Khanlou | Linear Probing

August 16, 2019

Linear Probing

A few years ago, I wrote Implementing Dictionary In Swift, which was a crash course on how to create something similar to Swift’s Dictionary type.

Since our dictionary will be backed with an array, we need a way to convert the key that’s given into an integer, and then a way to force that integer into the bounds of our array. These two methods are the hashing function and the modulus operation, respectively. By hashing, we can consistently turn our key (usually a string, but can be any type that is Hashable) into a number, and by taking the modulus with respect to the length of the array, we’ll get a consistent slot in the array to set and retrieve the value.

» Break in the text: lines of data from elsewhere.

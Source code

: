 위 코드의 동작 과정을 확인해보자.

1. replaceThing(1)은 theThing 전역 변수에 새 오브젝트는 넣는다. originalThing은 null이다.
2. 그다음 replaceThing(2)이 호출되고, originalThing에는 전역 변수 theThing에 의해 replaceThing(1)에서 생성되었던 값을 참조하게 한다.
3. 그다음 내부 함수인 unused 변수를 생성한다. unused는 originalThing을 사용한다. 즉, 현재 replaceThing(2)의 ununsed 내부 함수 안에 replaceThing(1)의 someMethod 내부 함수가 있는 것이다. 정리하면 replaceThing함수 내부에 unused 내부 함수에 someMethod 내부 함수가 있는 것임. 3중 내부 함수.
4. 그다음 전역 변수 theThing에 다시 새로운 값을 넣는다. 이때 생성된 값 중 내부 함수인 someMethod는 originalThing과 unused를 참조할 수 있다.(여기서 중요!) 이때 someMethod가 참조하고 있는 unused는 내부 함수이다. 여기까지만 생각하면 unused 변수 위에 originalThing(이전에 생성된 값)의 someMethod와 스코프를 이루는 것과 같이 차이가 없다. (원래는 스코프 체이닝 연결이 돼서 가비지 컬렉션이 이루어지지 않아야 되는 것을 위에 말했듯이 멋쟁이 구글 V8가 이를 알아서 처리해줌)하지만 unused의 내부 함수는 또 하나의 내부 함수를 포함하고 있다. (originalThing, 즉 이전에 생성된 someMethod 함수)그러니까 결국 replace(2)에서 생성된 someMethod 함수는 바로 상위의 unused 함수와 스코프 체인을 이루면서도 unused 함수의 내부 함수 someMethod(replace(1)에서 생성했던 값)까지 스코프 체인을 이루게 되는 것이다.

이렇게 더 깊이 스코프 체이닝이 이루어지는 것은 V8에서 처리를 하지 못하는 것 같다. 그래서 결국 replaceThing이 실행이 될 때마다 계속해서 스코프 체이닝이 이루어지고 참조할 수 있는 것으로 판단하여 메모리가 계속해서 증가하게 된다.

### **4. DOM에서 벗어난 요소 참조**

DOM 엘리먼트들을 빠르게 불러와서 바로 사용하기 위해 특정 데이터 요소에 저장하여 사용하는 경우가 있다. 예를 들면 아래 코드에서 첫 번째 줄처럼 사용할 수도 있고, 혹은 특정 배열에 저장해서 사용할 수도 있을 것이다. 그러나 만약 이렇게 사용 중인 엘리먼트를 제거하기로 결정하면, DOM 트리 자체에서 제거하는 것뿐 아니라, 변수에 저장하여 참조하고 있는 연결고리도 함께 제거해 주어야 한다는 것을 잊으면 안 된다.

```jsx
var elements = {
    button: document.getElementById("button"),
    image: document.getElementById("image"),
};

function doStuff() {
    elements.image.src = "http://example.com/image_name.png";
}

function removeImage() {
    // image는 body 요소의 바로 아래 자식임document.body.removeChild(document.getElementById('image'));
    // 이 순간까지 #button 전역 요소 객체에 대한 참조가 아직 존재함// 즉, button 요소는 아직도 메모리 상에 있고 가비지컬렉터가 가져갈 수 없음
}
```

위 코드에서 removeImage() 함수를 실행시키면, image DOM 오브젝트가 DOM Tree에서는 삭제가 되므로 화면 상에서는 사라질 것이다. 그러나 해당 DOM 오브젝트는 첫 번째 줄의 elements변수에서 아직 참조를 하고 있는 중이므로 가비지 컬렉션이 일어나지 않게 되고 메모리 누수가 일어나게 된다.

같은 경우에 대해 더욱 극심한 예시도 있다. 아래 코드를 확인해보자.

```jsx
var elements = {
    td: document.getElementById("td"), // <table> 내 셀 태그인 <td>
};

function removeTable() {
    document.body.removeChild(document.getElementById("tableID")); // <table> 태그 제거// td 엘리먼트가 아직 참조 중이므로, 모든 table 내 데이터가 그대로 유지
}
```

Because there can be collisions, each “bucket” needs to potentially contain multiple items, so the whole thing was modeled as an array of arrays. This was a less-than-performant shortcut to get code that was working up quickly. In the post, I noted that:

A nice implementation of this Dictionary might use a linked list for the values property of the Placeholder.

Since writing that post, I’ve learned a lot of things, but germane to the discussion here: this is a bad strategy. Linked lists are very good when memory is tightly limited, and you can’t reliably secure a long, unbroken block of memory. As memory in our computers has gotten bigger, CPUs have learned to predict and preload memory in long sequences, so working with continuous blocks of memory is remarkably faster to jumping around the memory space through a discontinuous chain.

So if we don’t want to use an array of arrays, and we don’t want to use an array of linked lists, what else can we do? It turns out that there is a Dictionary storage technique that avoids the problems with both solutions.

If you remember that any array of arrays can be “flattened” into one large array, a solution begins to take shape. If the bucket for a given hash value is taken, instead of storing a second value at the same location, put the new value in the neighboring bucket. Then, when searching for that element, if you see something where it should be, check the neighboring buckets until you find it (or an empty slot).

This technique is called “linear probing”. It was invented in 1954 and is the way that Swift’s Dictionary is actually implemented!

In this post, we’re going to writing a Dictionary that’s backed by linear probing. I’m going to use a test-driven development approach for a few reasons.

First, a key thing in Swift has changed since I wrote the last dictionary blog post. Swift 4.2 changed Swift’s hashing to be non-deterministic. This makes it really hard to write to simple tests in a playground, since any value’s hash changes between runs. We need to tightly control how our hash values are produced so that we can be sure that our Dictionary behaves appropriately as we refactor it.

Second, this algorithm behaves interestingly at the boundaries — that is, as it runs up against the end of the backing array and needs to roll over to the start of the array — and we need to make sure we handle that behavior correctly.

Third, deletion is really, really hard to get right with linear probing, and there are quite a few edge cases that need to be examined closely.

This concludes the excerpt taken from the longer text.